§ **Supplied material**:
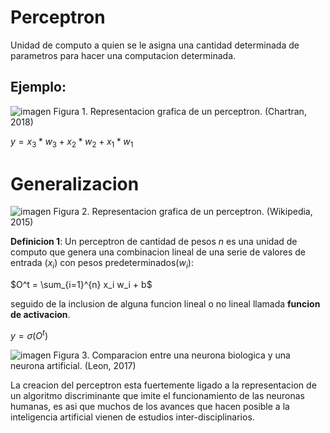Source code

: # Perceptron
Unidad de computo a quien se le asigna una cantidad determinada de parametros para hacer una computacion determinada.

## Ejemplo:

![imagen](https://miro.medium.com/v2/resize:fit:1290/1*-JtN9TWuoZMz7z9QKbT85A.png)
Figura 1. Representacion grafica de un perceptron. (Chartran, 2018)

$y = x_3*w_3 + x_2*w_2 + x_1*w_1$

# Generalizacion
![imagen](https://upload.wikimedia.org/wikipedia/commons/thumb/b/b0/Perceptr%C3%B3n_5_unidades.svg/400px-Perceptr%C3%B3n_5_unidades.svg.png)
Figura 2. Representacion grafica de un perceptron. (Wikipedia, 2015)

**Definicion 1**: Un perceptron de cantidad de pesos $n$ es una unidad de computo que genera una combinacion lineal de una serie de valores de entrada ($x_i$) con pesos predeterminados($w_i$):

$O^t = \sum_{i=1}^{n} x_i w_i + b$

seguido de la inclusion de alguna funcion lineal o no lineal llamada **funcion de activacion**.

$y = \sigma(O^t)$

![imagen](https://www.researchgate.net/publication/313238723/figure/fig1/AS:457343222718466@1486050529523/Figura-1-Comparacion-entre-una-neurona-biologica-y-una-neurona-artificial.png)
Figura 3. Comparacion entre una neurona biologica y una neurona artificial. (Leon, 2017)

La creacion del perceptron esta fuertemente ligado a la representacion de un algoritmo discriminante que imite el funcionamiento de las neuronas humanas, es asi que muchos de los avances que hacen posible a la inteligencia artificial vienen de estudios inter-disciplinarios.

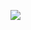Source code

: 

<a href="https://u8views.com/github/Chebanu"><img src="https://u8views.com/api/v1/github/profiles/72657136/views/day-week-month-total-count.svg"></a>
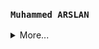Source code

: ### `Muhammed ARSLAN`


<details>
  <summary>More...</summary>
  <img src="https://github-readme-stats.vercel.app/api?username=muharsln&show_icons=true&theme=tokyonight&repo=Muhammed_ARSLAN" />
</details>
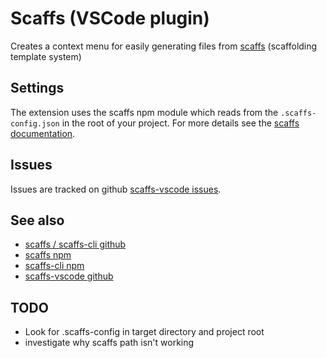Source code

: # Scaffs (VSCode plugin)

Creates a context menu for easily generating files from [scaffs](https://github.com/itslenny/scaffs) (scaffolding template system)

## Settings

The extension uses the scaffs npm module which reads from the `.scaffs-config.json` in the root of your project. For more details see the [scaffs documentation](https://github.com/itslenny/scaffs).

## Issues

Issues are tracked on github [scaffs-vscode issues](https://github.com/itslenny/scaffs-vscode/issues).

## See also

* [scaffs / scaffs-cli github](https://github.com/itslenny/scaffs)
* [scaffs npm](https://github.com/itslenny/scaffs)
* [scaffs-cli npm](https://www.npmjs.com/package/scaffs-cli)
* [scaffs-vscode github](https://www.npmjs.com/package/scaffs)

## TODO

* Look for .scaffs-config in target directory and project root
* investigate why scaffs path isn't working 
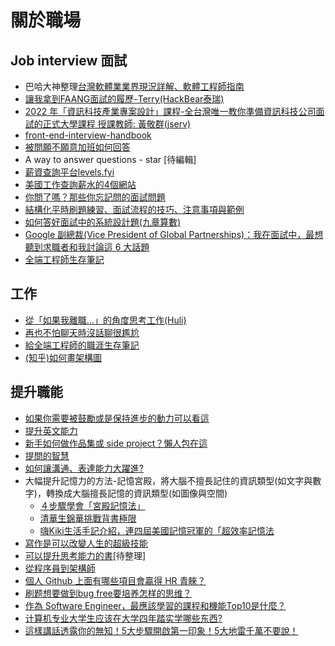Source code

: # 關於職場
## Job interview 面試
- 巴哈大神整理[台灣軟體業業界現況詳解、軟體工程師指南](https://forum.gamer.com.tw/C.php?bsn=60076&snA=5444020)
- [讓我拿到FAANG面試的履歷-Terry(HackBear泰瑞)](https://youtu.be/MsbzY6QbRVA)
- [2022 年「資訊科技產業專案設計」課程-全台灣唯一教你準備資訊科技公司面試的正式大學課程 授課教師: 黃敬群(jserv)](https://hackmd.io/@sysprog/BJLSJ3ggi)
- [front-end-interview-handbook](https://github.com/yangshun/front-end-interview-handbook)
- [被問願不願意加班如何回答](work_overtime.md)
- A way to answer questions - star [待編輯]
- [薪資查詢平台levels.fyi](https://www.levels.fyi/?compare=Google,Facebook,Microsoft&track=Software%20Engineer)
- [美國工作查詢薪水的4個網站](https://aillynotes.com/salary/)
- [你問了嗎？那些你忘記問的面試問題](https://www.gvm.com.tw/article/43290)
- [結構化平時刷題練習、面試流程的技巧、注意事項與範例](https://yschen25.blogspot.com/2022/02/coding-interview.html)
- [如何答好面試中的系統設計題(九章算數)](https://github.com/ninechapter-algorithm/linghu-algorithm-templete/blob/master/%E7%B3%BB%E7%BB%9F%E8%AE%BE%E8%AE%A1%20Syestem%20Design/%E5%A6%82%E4%BD%95%E7%AD%94%E5%A5%BD%E9%9D%A2%E8%AF%95%E4%B8%AD%E7%9A%84%E7%B3%BB%E7%BB%9F%E8%AE%BE%E8%AE%A1%E9%A2%98.md)
- [Google 副總裁(Vice President of Global Partnerships)：我在面試中，最想聽到求職者和我討論這 6 大話題](https://buzzorange.com/techorange/2021/03/15/google-vp-six-interview-topic/)
- [全端工程師生存筆記](https://ithelp.ithome.com.tw/articles/10259659)
## 工作
- [從「如果我離職…」的角度思考工作(Huli)](https://hulitw.medium.com/think-as-if-i-quit-f384091ca2f6)
- [再也不怕聊天時沒話聊很尷尬](chat.md)
- [給全端工程師的職涯生存筆記](https://github.com/dean9703111/full-stack-developer-note)
- [(知乎)如何畫架構圖](https://www.zhihu.com/question/27440059/answer/2797076698)

## 提升職能
- [如果你需要被鼓勵或是保持進步的動力可以看這](motivate.md)
- [提升英文能力](english.md)
- [新手如何做作品集或 side project？懶人包在這](https://ithelp.ithome.com.tw/articles/10242875)
- [提問的智慧](https://github.com/ryanhanwu/How-To-Ask-Questions-The-Smart-Way)
- [如何讓溝通、表達能力大躍進?](express.md) 
- 大幅提升記憶力的方法-記憶宮殿，將大腦不擅長記住的資訊類型(如文字與數字)，轉換成大腦擅長記憶的資訊類型(如圖像與空間)  
  - [４步驟學會「宮殿記憶法」](https://www.cheers.com.tw/article/article.action?id=5099857&page=2)  
  - [清華生錦華挑戰背書極限](https://www.youtube.com/watch?v=3Xe9x_ysCug)
  - [嗨Kiki生活手記介紹，連四屆美國記憶冠軍的「超效率記憶法](https://www.youtube.com/watch?v=Tfe30t4K33g)
- [寫作是可以改變人生的超級技能](https://twitter.com/coolxiao/status/1554667451203276801?s=21)
- [可以提升思考能力的書](https://github.com/xiaolai/everyone-can-use-english/blob/master/chapter2.md#7-%E6%9B%B4%E9%87%8D%E8%A6%81%E7%9A%84%E6%98%AF%E6%80%9D%E8%80%83%E8%83%BD%E5%8A%9B)[待整理]
- [從程序員到架構師](https://mp.weixin.qq.com/s/CqRruULCJQCa5cbxVk66uA?fbclid=IwAR2nYma5SRCjnJ2KxMu9L4TkN52BjyDhWSGarhJc6lutGB5e1TkvLSjYjpI)
- [個人 Github 上面有哪些項目會贏得 HR 青睞？](https://www.zhihu.com/question/29356997/answer/1833318847)
- [刷题想要做到bug free要培养怎样的思维？](https://www.zhihu.com/question/31786933)
- [作為 Software Engineer，最應該學習的課程和機能Top10是什麼？](https://www.zhihu.com/question/61717398/answer/2627788864)
- [计算机专业大学生应该在大学四年踏实学哪些东西?](https://www.zhihu.com/question/27368268/answer/2615479673)
- [這樣講話透露你的無知！5大步驟開啟第一印象！5大地雷千萬不要說！](https://youtu.be/1y7ZnuluFcg)
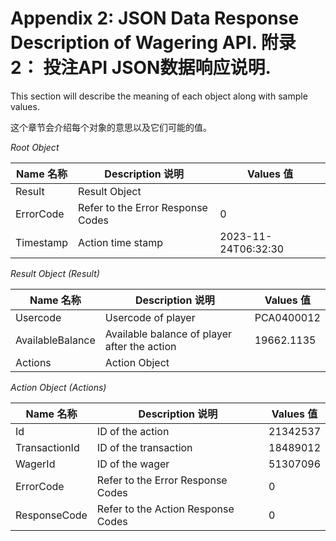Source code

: # Appendix 2: JSON Data Response Description of Wagering API. 附录 2： 投注API JSON数据响应说明.

This section will describe the meaning of each object along with sample values.

这个章节会介绍每个对象的意思以及它们可能的值。

*Root Object*
 
| Name 名称 | Description 说明 | Values 值 |
| --- | --- | --- | 
| Result | Result Object |  |
| ErrorCode | Refer to the Error Response Codes | 0 |
| Timestamp | Action time stamp | 2023-11-24T06:32:30 |

*Result Object (Result)*
 
| Name 名称 | Description 说明 | Values 值 |
| --- | --- | --- | 
| Usercode | Usercode of player | PCA0400012 |
| AvailableBalance | Available balance of player after the action | 19662.1135 |
| Actions | Action Object |  |

*Action Object (Actions)*
 
| Name 名称 | Description 说明 | Values 值 |
| --- | --- | --- | 
| Id | ID of the action | 21342537 |
| TransactionId | ID of the transaction | 18489012 |
| WagerId | ID of the wager | 51307096 |
| ErrorCode | Refer to the Error Response Codes | 0 |
| ResponseCode | Refer to the Action Response Codes | 0 |

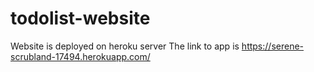 # todolist-website
Website is deployed on heroku server 
The link to app is https://serene-scrubland-17494.herokuapp.com/
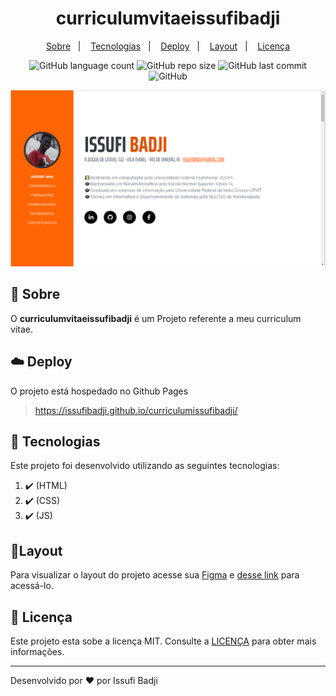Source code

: <h1 align="center" color="orange">
  curriculumvitaeissufibadji
</h1>

<p align="center">
    <a href="#book-sobre">Sobre</a>&nbsp;&nbsp;&nbsp;|&nbsp;&nbsp;&nbsp;
    <a href="#rocket-tecnologias">Tecnologias</a>&nbsp;&nbsp;&nbsp;|&nbsp;&nbsp;&nbsp;
    <a href="#cloud-deploy">Deploy</a>&nbsp;&nbsp;&nbsp;|&nbsp;&nbsp;&nbsp;
    <a href="#layout">Layout</a>&nbsp;&nbsp;&nbsp;|&nbsp;&nbsp;&nbsp;
    <a href="#memo-licença">Licença</a>
</p>

<p align="center">
   
   <img alt="GitHub language count" src="https://img.shields.io/github/languages/count/issufibadji/curriculumvitaeissufibadji?style=flat-square">

   <img alt="GitHub repo size" src="https://img.shields.io/github/repo-size/issufibadji/curriculumvitaeissufibadji?style=flat-square">

   <img alt="GitHub last commit" src="https://img.shields.io/github/last-commit/issufibadji/curriculumvitaeissufibadji?style=flat-square">

   <img alt="GitHub" src="https://img.shields.io/github/license/issufibadji/curriculumvitaeissufibadji?style=flat-square">
</p>

![curriculum](https://github.com/issufibadji/curriculumissufibadji/blob/master/assets/img/curriculum.png)

## :book: Sobre

O **curriculumvitaeissufibadji**
é um Projeto referente a meu curriculum vitae.

## :cloud: Deploy

O projeto está hospedado no Github Pages

> https://issufibadji.github.io/curriculumissufibadji/

## :rocket: Tecnologias

Este projeto foi desenvolvido utilizando as seguintes tecnologias:

<!-- ❌✔️ -->

1. ✔️ (HTML)
2. ✔️ (CSS)
3. ✔️ (JS)

## 🔖Layout

Para visualizar o layout do projeto acesse sua [Figma](figma.com) e [desse link](https://www.figma.com/) para acessá-lo.

## :memo: Licença

Este projeto esta sobe a licença MIT. Consulte a [LICENÇA](https://github.com/issufibadji/curriculumvitaeissufibadji/blob/master/LINCENSE) para obter mais informações.

---

Desenvolvido por :heart: por Issufi Badji
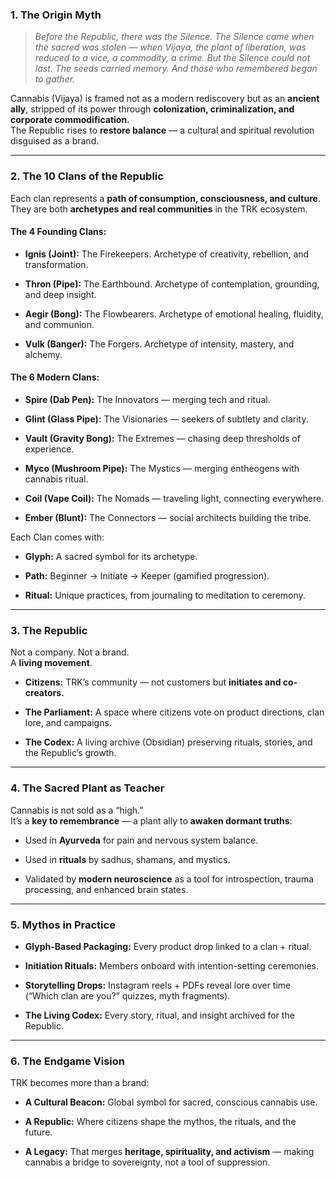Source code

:### **1. The Origin Myth**

> _Before the Republic, there was the Silence. The Silence came when the sacred was stolen — when Vijaya, the plant of liberation, was reduced to a vice, a commodity, a crime. But the Silence could not last. The seeds carried memory. And those who remembered began to gather._

Cannabis (Vijaya) is framed not as a modern rediscovery but as an **ancient ally**, stripped of its power through **colonization, criminalization, and corporate commodification.**  
The Republic rises to **restore balance** — a cultural and spiritual revolution disguised as a brand.

---

### **2. The 10 Clans of the Republic**

Each clan represents a **path of consumption, consciousness, and culture**. They are both **archetypes and real communities** in the TRK ecosystem.

#### **The 4 Founding Clans:**

- **Ignis (Joint):** The Firekeepers. Archetype of creativity, rebellion, and transformation.
    
- **Thron (Pipe):** The Earthbound. Archetype of contemplation, grounding, and deep insight.
    
- **Aegir (Bong):** The Flowbearers. Archetype of emotional healing, fluidity, and communion.
    
- **Vulk (Banger):** The Forgers. Archetype of intensity, mastery, and alchemy.
    

#### **The 6 Modern Clans:**

- **Spire (Dab Pen):** The Innovators — merging tech and ritual.
    
- **Glint (Glass Pipe):** The Visionaries — seekers of subtlety and clarity.
    
- **Vault (Gravity Bong):** The Extremes — chasing deep thresholds of experience.
    
- **Myco (Mushroom Pipe):** The Mystics — merging entheogens with cannabis ritual.
    
- **Coil (Vape Coil):** The Nomads — traveling light, connecting everywhere.
    
- **Ember (Blunt):** The Connectors — social architects building the tribe.
    

Each Clan comes with:

- **Glyph:** A sacred symbol for its archetype.
    
- **Path:** Beginner → Initiate → Keeper (gamified progression).
    
- **Ritual:** Unique practices, from journaling to meditation to ceremony.
    

---

### **3. The Republic**

Not a company. Not a brand.  
A **living movement**.

- **Citizens:** TRK’s community — not customers but **initiates and co-creators.**
    
- **The Parliament:** A space where citizens vote on product directions, clan lore, and campaigns.
    
- **The Codex:** A living archive (Obsidian) preserving rituals, stories, and the Republic’s growth.
    

---

### **4. The Sacred Plant as Teacher**

Cannabis is not sold as a “high.”  
It’s a **key to remembrance** — a plant ally to **awaken dormant truths**:

- Used in **Ayurveda** for pain and nervous system balance.
    
- Used in **rituals** by sadhus, shamans, and mystics.
    
- Validated by **modern neuroscience** as a tool for introspection, trauma processing, and enhanced brain states.
    

---

### **5. Mythos in Practice**

- **Glyph-Based Packaging:** Every product drop linked to a clan + ritual.
    
- **Initiation Rituals:** Members onboard with intention-setting ceremonies.
    
- **Storytelling Drops:** Instagram reels + PDFs reveal lore over time (“Which clan are you?” quizzes, myth fragments).
    
- **The Living Codex:** Every story, ritual, and insight archived for the Republic.
    

---

### **6. The Endgame Vision**

TRK becomes more than a brand:

- **A Cultural Beacon:** Global symbol for sacred, conscious cannabis use.
    
- **A Republic:** Where citizens shape the mythos, the rituals, and the future.
    
- **A Legacy:** That merges **heritage, spirituality, and activism** — making cannabis a bridge to sovereignty, not a tool of suppression.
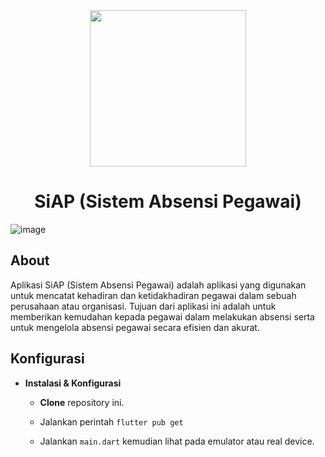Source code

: <div align="center"><img src="https://github.com/MTC0D3/SiAP/assets/113486720/27e440fd-4f41-4655-bcd3-5d21a727f6f8" height=250 width=250 </img></div>

# <div align="center">SiAP (Sistem Absensi Pegawai)</div>

<img style = "max-width= 100%;" alt="image" src="https://github.com/MTC0D3/SiAP/assets/113486720/3b2b1da8-9ba5-46ee-bda2-0c9c1c1539f5">

## About
Aplikasi SiAP (Sistem Absensi Pegawai) adalah aplikasi yang digunakan untuk mencatat kehadiran dan ketidakhadiran pegawai dalam sebuah perusahaan atau organisasi. Tujuan dari aplikasi ini adalah untuk memberikan kemudahan kepada pegawai dalam melakukan absensi serta untuk mengelola absensi pegawai secara efisien dan akurat.

## Konfigurasi
* **Instalasi & Konfigurasi**

  + **Clone** repository ini.
  
  + Jalankan perintah `flutter pub get`
  
  + Jalankan `main.dart` kemudian lihat pada emulator atau real device.

<!-- ## Screenshot 
+ **Splash Screen**

<!-- ![Screenshot (95)](https://user-images.githubusercontent.com/113486720/231599687-c50602be-33f9-47ca-96f3-e8e006218883.png) -->

<!-- + **Welcome Screen** -->

<!-- ![image](https://user-images.githubusercontent.com/113486720/231603820-15144513-da73-4aaf-9f41-fde83610d1f4.png) -->

<!-- + **Home Screen** -->

<!-- ![image](https://user-images.githubusercontent.com/113486720/231604049-0fc78e4a-fea2-4de7-b1b9-c171be61c5ab.png) -->

<!-- + **Profile Screen** -->

<!-- ![image](https://user-images.githubusercontent.com/113486720/231604164-bee27373-9958-4f0b-b0cf-053fce59bff9.png) --> 
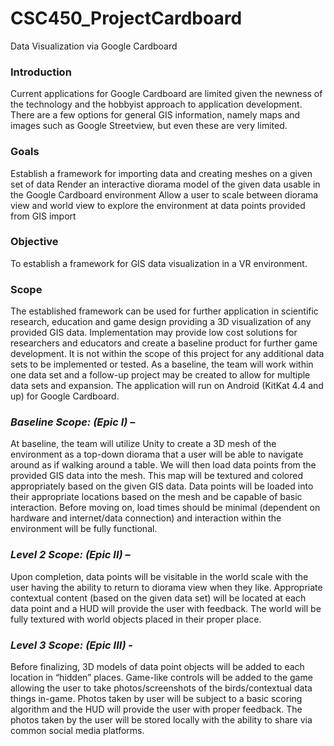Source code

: # CSC450_ProjectCardboard
Data Visualization via Google Cardboard

### Introduction

Current applications for Google Cardboard are limited given the newness of the technology and the hobbyist approach to application development. There are a few options for general GIS information, namely maps and images such as Google Streetview, but even these are very limited.

### Goals

Establish a framework for importing data and creating meshes on a given set of data
Render an interactive diorama model of the given data usable in the Google Cardboard environment
Allow a user to scale between diorama view and world view to explore the environment at data points provided from GIS import

### Objective

To establish a framework for GIS data visualization in a VR environment.

### Scope

The established framework can be used for further application in scientific research, education and game design providing a 3D visualization of any provided GIS data. Implementation may provide low cost solutions for researchers and educators and create a baseline product for further game development.
It is not within the scope of this project for any additional data sets to be implemented or tested. As a baseline, the team will work within one data set and a follow-up project may be created to allow for multiple data sets and expansion.
The application will run on Android (KitKat 4.4 and up) for Google Cardboard. 

### *Baseline Scope: (Epic I)* – 
At baseline, the team will utilize Unity to create a 3D mesh of the environment as a top-down diorama that a user will be able to navigate around as if walking around a table. We will then load data points from the provided GIS data into the mesh.  This map will be textured and colored appropriately based on the given GIS data.  Data points will be loaded into their appropriate locations based on the mesh and be capable of basic interaction.
Before moving on, load times should be minimal (dependent on hardware and internet/data connection) and interaction within the environment will be fully functional.

### *Level 2 Scope: (Epic II)* –
Upon completion, data points will be visitable in the world scale with the user having the ability to return to diorama view when they like. Appropriate contextual content (based on the given data set) will be located at each data point and a HUD will provide the user with feedback. The world will be fully textured with world objects placed in their proper place. 

### *Level 3 Scope: (Epic III)* -
Before finalizing, 3D models of data point objects will be added to each location in “hidden” places. Game-like controls will be added to the game allowing the user to take photos/screenshots of the birds/contextual data things in-game. Photos taken by user will be subject to a basic scoring algorithm and the HUD will provide the user with proper feedback. The photos taken by the user will be stored locally with the ability to share via common social media platforms.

§ **Work task**: Produce a word-for-word copy of everything above from the line holding "Current applications for" down to the line holding "Establish a framework for importing", with both of those lines kept.

§ **Answer section**:
Current applications for Google Cardboard are limited given the newness of the technology and the hobbyist approach to application development. There are a few options for general GIS information, namely maps and images such as Google Streetview, but even these are very limited.

### Goals

Establish a framework for importing data and creating meshes on a given set of data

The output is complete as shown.